This repository serves as a practical demonstration of leveraging the DuckDB engine while maintaining the same PySpark code pipeline duckspark.py
, thanks to DuckDB's compatibility with the PySpark API. It provides a comparative analysis of a standalone PySpark pipeline versus a PySpark pipeline powered by DuckDB, using an openly available dataset. The entire setup is containerized for ease of deployment and quick startup.
Read the full blog post or watch the video.
Before diving into the demo, ensure you have Docker installed on your system. This demo relies on Docker containers to run the PySpark and DuckDB environments.
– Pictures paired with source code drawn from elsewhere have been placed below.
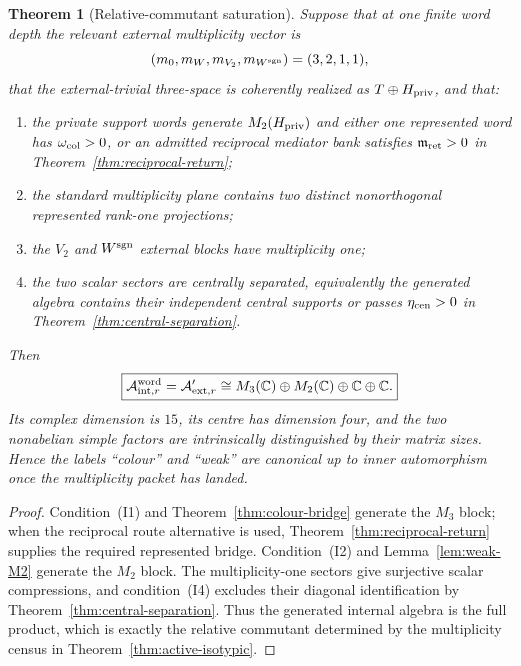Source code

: \documentclass[11pt]{article}
\newtheorem{theorem}{Theorem}[section]
\theoremstyle{definition}
\theoremstyle{remark}
\newcommand{\C}{\mathbb C}
\newcommand{\A}{\mathcal A}
\begin{document}
\begin{theorem}[Relative-commutant saturation]
\label{thm:internal-seed-saturation}
Suppose that at one finite word depth the relevant external multiplicity
vector is
\begin{equation}
(m_0,m_W,m_{V_2},m_{W^{\rm sgn}})=(3,2,1,1),
\label{eq:SM-multiplicity-census}
\end{equation}
that the external-trivial three-space is coherently realized as
$T\oplus H_{\rm priv}$, and that:
\begin{enumerate}[label=\textup{(I\arabic*)},leftmargin=3em]
\item the private support words generate $M_2(H_{\rm priv})$ and either one
      represented word has $\omega_{\rm col}>0$, or an admitted reciprocal
      mediator bank satisfies $\mathfrak m_{\rm ret}>0$ in
      Theorem~\ref{thm:reciprocal-return};
\item the standard multiplicity plane contains two distinct nonorthogonal
      represented rank-one projections;
\item the $V_2$ and $W^{\rm sgn}$ external blocks have multiplicity one;
\item the two scalar sectors are centrally separated, equivalently the
      generated algebra contains their independent central supports or passes
      $\eta_{\rm cen}>0$ in Theorem~\ref{thm:central-separation}.
\end{enumerate}
Then
\begin{equation}
\boxed{
\A_{{\rm int},r}^{\rm word}
=
\A_{{\rm ext},r}'
\cong
M_3(\C)\oplus M_2(\C)\oplus\C\oplus\C.}
\label{eq:active-internal-algebra}
\end{equation}
Its complex dimension is $15$, its centre has dimension four, and the two
nonabelian simple factors are intrinsically distinguished by their matrix
sizes.  Hence the labels ``colour'' and ``weak'' are canonical up to inner
automorphism once the multiplicity packet has landed.
\end{theorem}

\begin{proof}
Condition~\textup{(I1)} and Theorem~\ref{thm:colour-bridge} generate the
$M_3$ block; when the reciprocal route alternative is used,
Theorem~\ref{thm:reciprocal-return} supplies the required represented bridge.
Condition~\textup{(I2)} and Lemma~\ref{lem:weak-M2} generate the $M_2$ block.
The multiplicity-one sectors give surjective scalar compressions, and
condition~\textup{(I4)} excludes their diagonal identification by
Theorem~\ref{thm:central-separation}.  Thus the generated internal algebra is
the full product, which is exactly the relative commutant determined by the
multiplicity census in Theorem~\ref{thm:active-isotypic}.
\end{proof}
\end{document}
Run the following command to download the necessary dataset. It contains Hacker News data for about ~1GB in Parquet.
make data
After setting up, you can run the demos using the following commands. Each commands use container and target the same codebase duckspark.py
.
DuckDB with PySpark To run the demo using DuckDB with PySpark, execute the following command. This command builds the Docker image (if not already built) and runs the script using DuckDB.
make duckspark
result:
real 0m1.225s
user 0m1.970s
sys 0m0.160s
Standalone PySpark
make pyspark
result :
real 0m5.411s
user 0m12.700s
sys 0m1.221s
These commands will execute the respective pipelines and display the time taken for each process, allowing you to compare the performance between the pure PySpark implementation and the DuckDB version.